Stored data

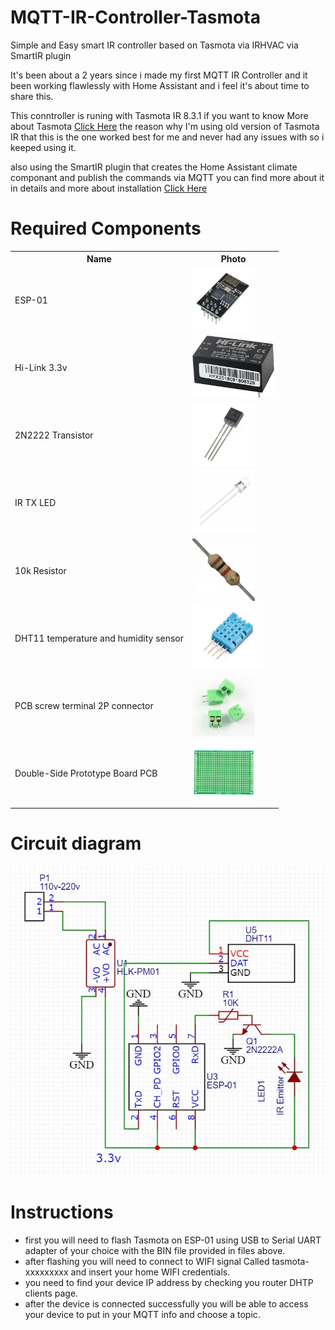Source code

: # MQTT-IR-Controller-Tasmota

Simple and Easy smart IR controller based on Tasmota via IRHVAC via SmartIR plugin

It's been about a 2 years since i made my first MQTT IR Controller and it been working flawlessly with Home Assistant and i feel it's about time to share this.

This conntroller is runing with Tasmota IR 8.3.1 if you want to know More about Tasmota <a href="https://github.com/arendst/Tasmota">Click Here</a> the reason why I'm using old version of Tasmota IR that this is the one worked best for me and never had any issues with so i keeped using it.

also using the SmartIR plugin that creates the Home Assistant climate componant and publish the commands via MQTT you can find more about it in details and more about installation <a href="https://github.com/smartHomeHub/SmartIR">Click Here</a>

# Required Components

<table>
  <tr>
    <th>Name</th>
    <th>Photo</th>
  </tr>
  <tr>
    <td>ESP-01</td>
    <td><img src="https://github.com/iq85k/MQTT-IR-Controller-Tasmota/blob/main/Required%20Components/ESP-01.jpg" height="100" title="hover text"></td>
  </tr>
  <tr>
    <td>Hi-Link 3.3v</td>
    <td><img src="https://github.com/iq85k/MQTT-IR-Controller-Tasmota/blob/main/Required%20Components/Hi-Link%203.3v.jpg" height="100" title="hover text"></td>
  </tr>
  <tr>
    <td>2N2222 Transistor</td>
    <td><img src="https://github.com/iq85k/MQTT-IR-Controller-Tasmota/blob/main/Required%20Components/2N2222%20Transistor.jpg" height="100" title="hover text"></td>
  </tr>
  <tr>
    <td>IR TX LED</td>
    <td><img src="https://github.com/iq85k/MQTT-IR-Controller-Tasmota/blob/main/Required%20Components/IR%20TX%20LED.jpg" height="100" title="hover text"></td>
  </tr>
  <tr>
    <td>10k Resistor</td>
    <td><img src="https://github.com/iq85k/MQTT-IR-Controller-Tasmota/blob/main/Required%20Components/10k%20Risistor.jpg" height="100" title="hover text"></td>
  </tr>
    <tr>
    <td>DHT11 temperature and humidity sensor</td>
    <td><img src="https://github.com/iq85k/MQTT-IR-Controller-Tasmota/blob/main/Required%20Components/DHT11%20temperature%20and%20humidity%20sensor.jpg" height="100" title="hover text"></td>
  </tr>
  <tr>
    <td>PCB screw terminal 2P connector</td>
    <td><img src="https://github.com/iq85k/MQTT-IR-Controller-Tasmota/blob/main/Required%20Components/PCB%20screw%20terminal%202P%20connector.jpg" height="100" title="hover text"></td>
  </tr>
  <tr>
    <td>Double-Side Prototype Board PCB</td>
    <td><img src="https://github.com/iq85k/MQTT-IR-Controller-Tasmota/blob/main/Required%20Components/Double-Side%20Prototype%20Board%20PCB.jpg" height="100" title="hover text"></td>
  </tr>
</table>

# Circuit diagram
![alt text](https://github.com/iq85k/MQTT-IR-Controller-Tasmota/blob/main/Circuit%20diagram.jpg)

# Instructions
- first you will need to flash Tasmota on ESP-01 using USB to Serial UART adapter of your choice with the BIN file provided in files above.
- after flashing you will need to connect to WIFI signal Called tasmota-xxxxxxxxx and insert your home WIFI credentials.
- you need to find your device IP address by checking you router DHTP clients page.
- after the device is connected successfully you will be able to access your device to put in your MQTT info and choose a topic.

• [Work instruction] Would you write out all of the records exactly, omitting the pictures?

• [Finished exercise]
Source code

: # MQTT-IR-Controller-Tasmota

Simple and Easy smart IR controller based on Tasmota via IRHVAC via SmartIR plugin

It's been about a 2 years since i made my first MQTT IR Controller and it been working flawlessly with Home Assistant and i feel it's about time to share this.

This conntroller is runing with Tasmota IR 8.3.1 if you want to know More about Tasmota <a href="https://github.com/arendst/Tasmota">Click Here</a> the reason why I'm using old version of Tasmota IR that this is the one worked best for me and never had any issues with so i keeped using it.

also using the SmartIR plugin that creates the Home Assistant climate componant and publish the commands via MQTT you can find more about it in details and more about installation <a href="https://github.com/smartHomeHub/SmartIR">Click Here</a>

# Required Components

<table>
  <tr>
    <th>Name</th>
    <th>Photo</th>
  </tr>
  <tr>
    <td>ESP-01</td>
    <td><img src="https://github.com/iq85k/MQTT-IR-Controller-Tasmota/blob/main/Required%20Components/ESP-01.jpg" height="100" title="hover text"></td>
  </tr>
  <tr>
    <td>Hi-Link 3.3v</td>
    <td><img src="https://github.com/iq85k/MQTT-IR-Controller-Tasmota/blob/main/Required%20Components/Hi-Link%203.3v.jpg" height="100" title="hover text"></td>
  </tr>
  <tr>
    <td>2N2222 Transistor</td>
    <td><img src="https://github.com/iq85k/MQTT-IR-Controller-Tasmota/blob/main/Required%20Components/2N2222%20Transistor.jpg" height="100" title="hover text"></td>
  </tr>
  <tr>
    <td>IR TX LED</td>
    <td><img src="https://github.com/iq85k/MQTT-IR-Controller-Tasmota/blob/main/Required%20Components/IR%20TX%20LED.jpg" height="100" title="hover text"></td>
  </tr>
  <tr>
    <td>10k Resistor</td>
    <td><img src="https://github.com/iq85k/MQTT-IR-Controller-Tasmota/blob/main/Required%20Components/10k%20Risistor.jpg" height="100" title="hover text"></td>
  </tr>
    <tr>
    <td>DHT11 temperature and humidity sensor</td>
    <td><img src="https://github.com/iq85k/MQTT-IR-Controller-Tasmota/blob/main/Required%20Components/DHT11%20temperature%20and%20humidity%20sensor.jpg" height="100" title="hover text"></td>
  </tr>
  <tr>
    <td>PCB screw terminal 2P connector</td>
    <td><img src="https://github.com/iq85k/MQTT-IR-Controller-Tasmota/blob/main/Required%20Components/PCB%20screw%20terminal%202P%20connector.jpg" height="100" title="hover text"></td>
  </tr>
  <tr>
    <td>Double-Side Prototype Board PCB</td>
    <td><img src="https://github.com/iq85k/MQTT-IR-Controller-Tasmota/blob/main/Required%20Components/Double-Side%20Prototype%20Board%20PCB.jpg" height="100" title="hover text"></td>
  </tr>
</table>

# Circuit diagram
![alt text](https://github.com/iq85k/MQTT-IR-Controller-Tasmota/blob/main/Circuit%20diagram.jpg)

# Instructions
- first you will need to flash Tasmota on ESP-01 using USB to Serial UART adapter of your choice with the BIN file provided in files above.
- after flashing you will need to connect to WIFI signal Called tasmota-xxxxxxxxx and insert your home WIFI credentials.
- you need to find your device IP address by checking you router DHTP clients page.
- after the device is connected successfully you will be able to access your device to put in your MQTT info and choose a topic.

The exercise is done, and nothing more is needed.